The PID file locking ecosystem in Python may not be robust to the networked filesystems common to HPC clusters, which may have multiple hosts on multiple operating systems.
Quoting @amilsted:
Julia core uses https://github.com/vtjnash/Pidfile.jl to do hostname/PID-based locking to https://github.com/JuliaLang/julia/issues/42405 and https://github.com/JuliaLang/julia/issues/42405, because this type of locking is https://github.com/JuliaLang/julia/issues/31953.
A successful fix for this issue would identify and integrate a python pidfile implementation which offers the same (tested) guarantees as https://github.com/vtjnash/Pidfile.jl. Further discussion in https://github.com/JuliaPy/pyjuliapkg/pull/45, where FileLock may be used as an interim solution.

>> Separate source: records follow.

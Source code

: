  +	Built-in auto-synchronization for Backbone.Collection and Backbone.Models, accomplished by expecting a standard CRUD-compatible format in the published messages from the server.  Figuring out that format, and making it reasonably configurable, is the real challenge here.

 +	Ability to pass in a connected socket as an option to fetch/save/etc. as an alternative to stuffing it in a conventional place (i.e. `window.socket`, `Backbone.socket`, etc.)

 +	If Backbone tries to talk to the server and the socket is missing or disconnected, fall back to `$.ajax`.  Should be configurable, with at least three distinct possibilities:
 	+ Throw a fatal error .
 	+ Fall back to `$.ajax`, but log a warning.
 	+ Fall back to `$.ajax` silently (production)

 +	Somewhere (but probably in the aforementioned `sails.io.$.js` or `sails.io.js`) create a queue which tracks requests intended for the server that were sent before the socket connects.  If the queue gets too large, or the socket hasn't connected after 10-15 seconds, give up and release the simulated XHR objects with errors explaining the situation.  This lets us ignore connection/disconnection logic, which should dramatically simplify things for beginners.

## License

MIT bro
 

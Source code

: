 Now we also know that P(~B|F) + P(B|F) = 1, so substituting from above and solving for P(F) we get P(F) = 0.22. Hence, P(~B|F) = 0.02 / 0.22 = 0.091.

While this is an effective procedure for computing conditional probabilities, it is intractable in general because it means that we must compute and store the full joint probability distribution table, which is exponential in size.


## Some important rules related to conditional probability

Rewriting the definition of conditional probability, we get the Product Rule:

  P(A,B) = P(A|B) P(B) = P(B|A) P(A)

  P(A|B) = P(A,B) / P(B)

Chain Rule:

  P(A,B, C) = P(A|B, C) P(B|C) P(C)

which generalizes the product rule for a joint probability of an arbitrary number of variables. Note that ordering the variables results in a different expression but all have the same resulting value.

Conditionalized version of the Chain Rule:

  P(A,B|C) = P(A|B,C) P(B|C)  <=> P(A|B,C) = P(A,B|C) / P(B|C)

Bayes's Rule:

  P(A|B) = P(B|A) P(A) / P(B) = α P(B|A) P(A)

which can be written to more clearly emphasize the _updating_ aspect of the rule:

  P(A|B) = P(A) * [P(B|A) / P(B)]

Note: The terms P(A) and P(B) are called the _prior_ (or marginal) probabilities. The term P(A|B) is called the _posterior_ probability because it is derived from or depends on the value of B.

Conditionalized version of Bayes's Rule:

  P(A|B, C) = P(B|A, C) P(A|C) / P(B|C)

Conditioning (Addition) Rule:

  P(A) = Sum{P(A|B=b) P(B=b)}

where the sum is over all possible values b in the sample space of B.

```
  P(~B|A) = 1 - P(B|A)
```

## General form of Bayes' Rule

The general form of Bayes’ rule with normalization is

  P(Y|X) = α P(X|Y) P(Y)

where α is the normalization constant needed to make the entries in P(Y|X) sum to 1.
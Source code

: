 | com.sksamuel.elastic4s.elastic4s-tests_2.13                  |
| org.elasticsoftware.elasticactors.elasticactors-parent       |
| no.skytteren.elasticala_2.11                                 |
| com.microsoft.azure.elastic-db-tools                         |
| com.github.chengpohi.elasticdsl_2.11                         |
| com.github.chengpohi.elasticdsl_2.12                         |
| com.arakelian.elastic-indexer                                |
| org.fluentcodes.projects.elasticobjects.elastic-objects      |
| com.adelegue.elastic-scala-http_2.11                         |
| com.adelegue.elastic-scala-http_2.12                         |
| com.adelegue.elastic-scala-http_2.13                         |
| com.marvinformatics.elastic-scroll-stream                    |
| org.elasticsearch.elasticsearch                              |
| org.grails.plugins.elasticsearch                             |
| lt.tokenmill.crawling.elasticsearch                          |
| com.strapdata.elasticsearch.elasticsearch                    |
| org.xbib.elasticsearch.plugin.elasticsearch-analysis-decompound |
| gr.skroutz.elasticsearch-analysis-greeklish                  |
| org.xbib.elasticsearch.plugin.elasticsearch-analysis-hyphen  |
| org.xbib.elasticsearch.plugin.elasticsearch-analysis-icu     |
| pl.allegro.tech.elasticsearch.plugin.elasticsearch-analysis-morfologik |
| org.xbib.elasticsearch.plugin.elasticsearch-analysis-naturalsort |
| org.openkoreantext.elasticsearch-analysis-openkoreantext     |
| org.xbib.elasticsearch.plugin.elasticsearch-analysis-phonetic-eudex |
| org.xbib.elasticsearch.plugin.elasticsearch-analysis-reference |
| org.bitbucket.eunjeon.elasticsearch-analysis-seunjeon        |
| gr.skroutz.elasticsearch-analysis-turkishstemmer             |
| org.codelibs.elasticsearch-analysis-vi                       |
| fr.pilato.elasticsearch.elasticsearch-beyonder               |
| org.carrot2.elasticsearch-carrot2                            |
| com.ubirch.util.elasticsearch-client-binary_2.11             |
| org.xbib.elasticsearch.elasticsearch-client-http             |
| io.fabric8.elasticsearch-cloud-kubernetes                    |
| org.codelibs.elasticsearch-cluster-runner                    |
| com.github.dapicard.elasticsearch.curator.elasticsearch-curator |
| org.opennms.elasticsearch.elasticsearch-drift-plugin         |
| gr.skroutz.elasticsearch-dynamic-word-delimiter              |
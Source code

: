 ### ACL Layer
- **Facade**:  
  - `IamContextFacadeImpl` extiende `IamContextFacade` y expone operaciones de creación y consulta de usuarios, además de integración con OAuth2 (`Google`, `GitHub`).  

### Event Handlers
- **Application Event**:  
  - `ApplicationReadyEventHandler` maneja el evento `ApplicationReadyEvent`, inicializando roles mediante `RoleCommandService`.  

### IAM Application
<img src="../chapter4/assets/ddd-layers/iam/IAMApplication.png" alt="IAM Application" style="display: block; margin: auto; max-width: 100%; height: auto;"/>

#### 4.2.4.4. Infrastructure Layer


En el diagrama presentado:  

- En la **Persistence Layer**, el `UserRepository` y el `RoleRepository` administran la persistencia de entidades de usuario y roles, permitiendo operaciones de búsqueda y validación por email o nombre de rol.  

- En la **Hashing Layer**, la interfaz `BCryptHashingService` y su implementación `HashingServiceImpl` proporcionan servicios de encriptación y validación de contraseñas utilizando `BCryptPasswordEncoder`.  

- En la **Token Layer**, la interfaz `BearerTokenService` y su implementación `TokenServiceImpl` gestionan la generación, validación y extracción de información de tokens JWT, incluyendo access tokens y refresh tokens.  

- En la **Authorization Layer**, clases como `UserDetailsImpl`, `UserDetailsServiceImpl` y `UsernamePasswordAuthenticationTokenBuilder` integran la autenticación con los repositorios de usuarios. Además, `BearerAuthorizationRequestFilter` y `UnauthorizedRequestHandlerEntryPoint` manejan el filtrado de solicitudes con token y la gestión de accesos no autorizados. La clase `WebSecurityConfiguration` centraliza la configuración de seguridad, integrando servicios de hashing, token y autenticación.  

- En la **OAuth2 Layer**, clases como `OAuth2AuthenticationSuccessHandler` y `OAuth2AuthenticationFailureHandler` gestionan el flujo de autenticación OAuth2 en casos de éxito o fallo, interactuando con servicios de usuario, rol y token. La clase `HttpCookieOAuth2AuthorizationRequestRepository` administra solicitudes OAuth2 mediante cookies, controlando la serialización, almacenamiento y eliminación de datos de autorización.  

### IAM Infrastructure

Hi! Just to follow up on this, I've run into this same issue and it basically would mean we can't use Julia at all in a shared environment (read: I have to tell someone they have to port thousands of lines of Julia code into Python or C++). What's not clear to me is why the pidlock is used even when I set export PYTHON_JULIAPKG_OFFLINE=yes. I guess someone could write simultaneously while I only read, but that seems like it's basically my own fault. Anyway, would it be possible to add an env variable that would disable the pidlock check completely for those of us who don't want it? As it stands, one user installs everything on the filesystem that we need, makes the entire directly read-only, and then nobody should ever write there again. In this case (since nobody has write permissions to the entire python and julia environement directory), we have a strong guarantee that nobody is writing while we are reading, and so the pidlock is just a burden.
Having said all that, it's still not at all clear to me that Julia has any great way to share not just the core executable, but also all installed dependencies, so is trying that essentially bound to fail?
Thank you!
Edit: it also seems like the lock.pid is not being cleaned up even after I exit the python session, whereas I assume it should be cleaned up as soon as juliapkg has resolved.
@nilsdeppe yep something along those lines seems reasonable, I've opened a separate issue about it.